Para muchos, Facebook es la empresa que está literalmente devorando internet, particularmente en cuestiones como el vídeo: si examinamos los contenidos de vídeo más exitosos, los que han obtenido más de un millón de visualizaciones, podemos comprobar que Facebook supera claramente a la todopoderosa YouTube, la empresa que disparó el fenómeno del vídeo en la red, que se nutre hoy en día de un formato de publicidad completamente molesto y discutible y está escasamente llegando a su nivel de rentabilidad. Facebook se lleva el 74% de los presupuestos de publicidad en redes sociales, y se ha convertido en la empresa que más anunciantes van a escoger este año para su publicidad en vídeo, debido al potencial que ofrece de segmentación y viralización frente a una YouTube convertida en un batiburrillo de contenido desorganizado. El control que Facebook ofrece a los anunciantes, unido a factores tan relevantes como la capacidad de interacción en sus páginas (frente a unos comentarios en YouTube prácticamente inútiles a efectos empresariales), parece estar convirtiéndola claramente en la estrella de las preferencias de muchas marcas.
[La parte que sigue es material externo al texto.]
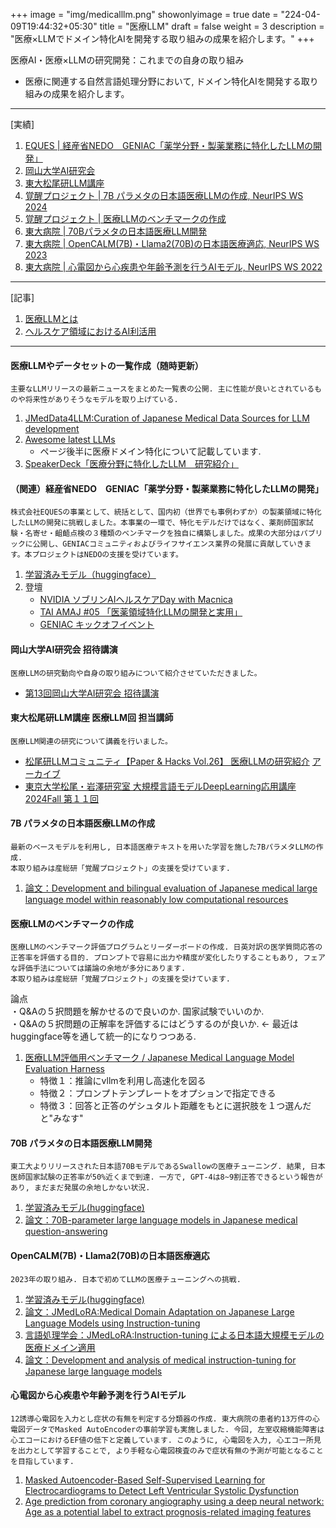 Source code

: +++
image = "img/medicalllm.png"
showonlyimage = true
date = "224-04-09T19:44:32+05:30"
title = "医療LLM"
draft = false
weight = 3
description = "医療×LLMでドメイン特化AIを開発する取り組みの成果を紹介します。"
+++

医療AI・医療×LLMの研究開発：これまでの自身の取り組み
- 医療に関連する自然言語処理分野において, ドメイン特化AIを開発する取り組みの成果を紹介します。
<!--more-->

---
[実績]
1. [EQUES | 経産省NEDO　GENIAC「薬学分野・製薬業務に特化したLLMの開発」](#anchor8)
1. [岡山大学AI研究会](#anchor7)  
1. [東大松尾研LLM講座](#anchor6)    
1. [覚醒プロジェクト | 7B パラメタの日本語医療LLMの作成, NeurIPS WS 2024](#anchor5)
1. [覚醒プロジェクト | 医療LLMのベンチマークの作成](#anchor4)  
1. [東大病院 | 70Bパラメタの日本語医療LLM開発](#anchor3)    
1. [東大病院 | OpenCALM(7B)・Llama2(70B)の日本語医療適応, NeurIPS WS 2023](#anchor2)  
1. [東大病院 | 心電図から心疾患や年齢予測を行うAIモデル, NeurIPS WS 2022](#anchor1)  
---
[記事]
1. [医療LLMとは](https://stardust-coder.github.io/myportfolio/portfolio/medicalllm/)
2. [ヘルスケア領域におけるAI利活用](https://stardust-coder.github.io/myportfolio/portfolio/blog_1/)
---

<a id="anchor0"></a>
#### 医療LLMやデータセットの一覧作成（随時更新）

```
主要なLLMリリースの最新ニュースをまとめた一覧表の公開. 主に性能が良いとされているものや将来性がありそうなモデルを取り上げている.
```

1. [JMedData4LLM:Curation of Japanese Medical Data Sources for LLM development](https://github.com/stardust-coder/jmed-data-for-llm)
1. [Awesome latest LLMs](https://github.com/stardust-coder/awesome-latest-LLM)
    - ページ後半に医療ドメイン特化について記載しています.
1. [SpeakerDeck「医療分野に特化したLLM　研究紹介」](https://speakerdeck.com/stardust11)


<a id="anchor8"></a>
#### （関連）経産省NEDO　GENIAC「薬学分野・製薬業務に特化したLLMの開発」
```
株式会社EQUESの事業として、統括として、国内初（世界でも事例わずか）の製薬領域に特化したLLMの開発に挑戦しました。本事業の一環で、特化モデルだけではなく、薬剤師国家試験・名寄せ・齟齬点検の３種類のベンチマークを独自に構築しました。成果の大部分はパブリックに公開し、GENIACコミュニティおよびライフサイエンス業界の発展に貢献していきます。本プロジェクトはNEDOの支援を受けています。
```

1. [学習済みモデル（huggingface）](https://huggingface.co/collections/EQUES/jpharmatron-680a330b4dfce3ac43009984)
1. 登壇
    - [NVIDIA ソブリンAIヘルスケアDay with Macnica](https://go.macnica.co.jp/Entry-CLV-RS-NV-20250417-Sovereign-AI-Healthcare-Day.html)
    - [TAI AMAJ #05 「医薬領域特化LLMの開発と実用」](https://lu.ma/mzxodxyl)
    - [GENIAC キックオフイベント](https://www.youtube.com/watch?v=aISmHo47mDY)

<a id="anchor7"></a>
#### 岡山大学AI研究会 招待講演
```
医療LLMの研究動向や自身の取り組みについて紹介させていただきました。
```
- [第13回岡山大学AI研究会 招待講演](https://www.cc.okayama-u.ac.jp/imelab/ouai/index.html)


<a id="anchor6"></a>
#### 東大松尾研LLM講座 医療LLM回 担当講師
```
医療LLM関連の研究について講義を行いました。
```
- [松尾研LLMコミュニティ【Paper & Hacks Vol.26】 医療LLMの研究紹介](https://matsuolab-community.connpass.com/event/336858/) [アーカイブ](https://youtu.be/a4U2iFg48SY)
- [東京大学松尾・岩澤研究室 大規模言語モデルDeepLearning応用講座 2024Fall 第１１回](https://weblab.t.u-tokyo.ac.jp/education/large-language-model/) 

<a id="anchor5"></a>
#### 7B パラメタの日本語医療LLMの作成

```
最新のベースモデルを利用し, 日本語医療テキストを用いた学習を施した7BパラメタLLMの作成.    
本取り組みは産総研「覚醒プロジェクト」の支援を受けています.
```

1. [論文：Development and bilingual evaluation of Japanese medical large language model within reasonably low computational resources](https://arxiv.org/pdf/2409.11783)


<a id="anchor4"></a>
#### 医療LLMのベンチマークの作成

```
医療LLMのベンチマーク評価プログラムとリーダーボードの作成. 日英対訳の医学質問応答の正答率を評価する目的. プロンプトで容易に出力や精度が変化したりすることもあり, フェアな評価手法については議論の余地が多分にあります. 
本取り組みは産総研「覚醒プロジェクト」の支援を受けています.
```
論点  
・Q&Aの５択問題を解かせるので良いのか.  国家試験でいいのか.  
・Q&Aの５択問題の正解率を評価するにはどうするのが良いか. ← 最近はhuggingface等を通して統一的になりつつある.

1. [医療LLM評価用ベンチマーク / Japanese Medical Language Model Evaluation Harness](https://github.com/stardust-coder/japanese-lm-med-harness)
    - 特徴１：推論にvllmを利用し高速化を図る
    - 特徴２：プロンプトテンプレートをオプションで指定できる
    - 特徴３：回答と正答のゲシュタルト距離をもとに選択肢を１つ選んだと"みなす"


<a id="anchor3"></a>
#### 70B パラメタの日本語医療LLM開発

```
東工大よりリリースされた日本語70BモデルであるSwallowの医療チューニング. 結果, 日本医師国家試験の正答率が50%近くまで到達. 一方で, GPT-4は8~9割正答できるという報告があり, まだまだ発展の余地しかない状況.
```

1. [学習済みモデル(huggingface)](https://huggingface.co/AIgroup-CVM-utokyohospital/MedSwallow-70b)
1. [論文：70B-parameter large language models in Japanese medical question-answering](https://arxiv.org/abs/2406.14882)



<a id="anchor2"></a>
#### OpenCALM(7B)・Llama2(70B)の日本語医療適応

```
2023年の取り組み. 日本で初めてLLMの医療チューニングへの挑戦.
```

1. [学習済みモデル(huggingface)](https://huggingface.co/AIgroup-CVM-utokyohospital/llama2-jmedlora-3000)
1. [論文：JMedLoRA:Medical Domain Adaptation on Japanese Large Language Models using Instruction-tuning](https://arxiv.org/abs/2310.10083) 
1. [言語処理学会：JMedLoRA:Instruction-tuning による日本語大規模モデルの医療ドメイン適用](https://www.anlp.jp/proceedings/annual_meeting/2024/pdf_dir/P9-4.pdf)
1. [論文：Development and analysis of medical instruction-tuning for Japanese large language models](https://accscience.com/journal/AIH/articles/online_first/1381)




<a id="anchor1"></a>
#### 心電図から心疾患や年齢予測を行うAIモデル

```
12誘導心電図を入力とし症状の有無を判定する分類器の作成. 東大病院の患者約13万件の心電図データでMasked AutoEncoderの事前学習も実施しました. 今回, 左室収縮機能障害は心エコーにおけるEF値の低下と定義しています. このように, 心電図を入力, 心エコー所見を出力として学習することで, より手軽な心電図検査のみで症状有無の予測が可能となることを目指しています.
```

1. [Masked Autoencoder-Based Self-Supervised Learning for Electrocardiograms to Detect Left Ventricular Systolic Dysfunction](https://neurips.cc/media/PosterPDFs/NeurIPS%202022/60064.png?t=1669681561.7912426)
1. [Age prediction from coronary angiography using a deep neural network: Age as a potential label to extract prognosis-related imaging features](https://journals.plos.org/plosone/article?id=10.1371/journal.pone.0276928)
Mientras Google se dedica a intentar cambiar el mundo con proyectos indudablemente atractivos pero con escasa rentabilidad inmediata, Facebook parece estar jugando una batalla mucho más táctica y centrada en objetivos a corto plazo, mientras se preocupa por adquirir toda aquella empresa que de alguna manera le plantee un escenario de disrupción.

¿Debe la Comisión Europea dedicarse a interferir en la forma en la que Google plantea sus productos? Detener comportamientos claramente contrarios a la ética, como la captura de datos de competidores mediante el scraping para utilizarlos en productos propios parece razonable, porque supone demostrar que en la red, como fuera de ella, no vale todo. ¿Se ha apalancado Google en el dominio que posee su buscador para intentar posicionar otros productos? Indudablemente, aunque lo haya hecho notablemente mal y ahora trate de defenderse diciendo que, en realidad, sus productos verticales no le importan a nadie porque nadie en realidad los usa. ¿Pero ha dañado con ello a la innovación? ¿Ha perjudicado a los usuarios?

Dada la veloz e imparable evolución de los escenarios tecnológicos, ¿no debería el control del regulador limitarse a evitar que se vulnere la ley y los derechos de los usuarios, en lugar de plantearse si debe forzar o no a Google a mostrar en sus búsquedas los resultados de empresas competidoras? A la velocidad que va esto, es más que posible que el dominio de Google llegue a su fin y la situación se corrija sola, antes incluso de que la Comisión Europea llegue a algún acuerdo. Puestos a impedir que se vulnere la ley, Europa tendrá que preocuparse no solo de quien domina el mercado hoy, sino de quien amenaza con dominarlo mañana.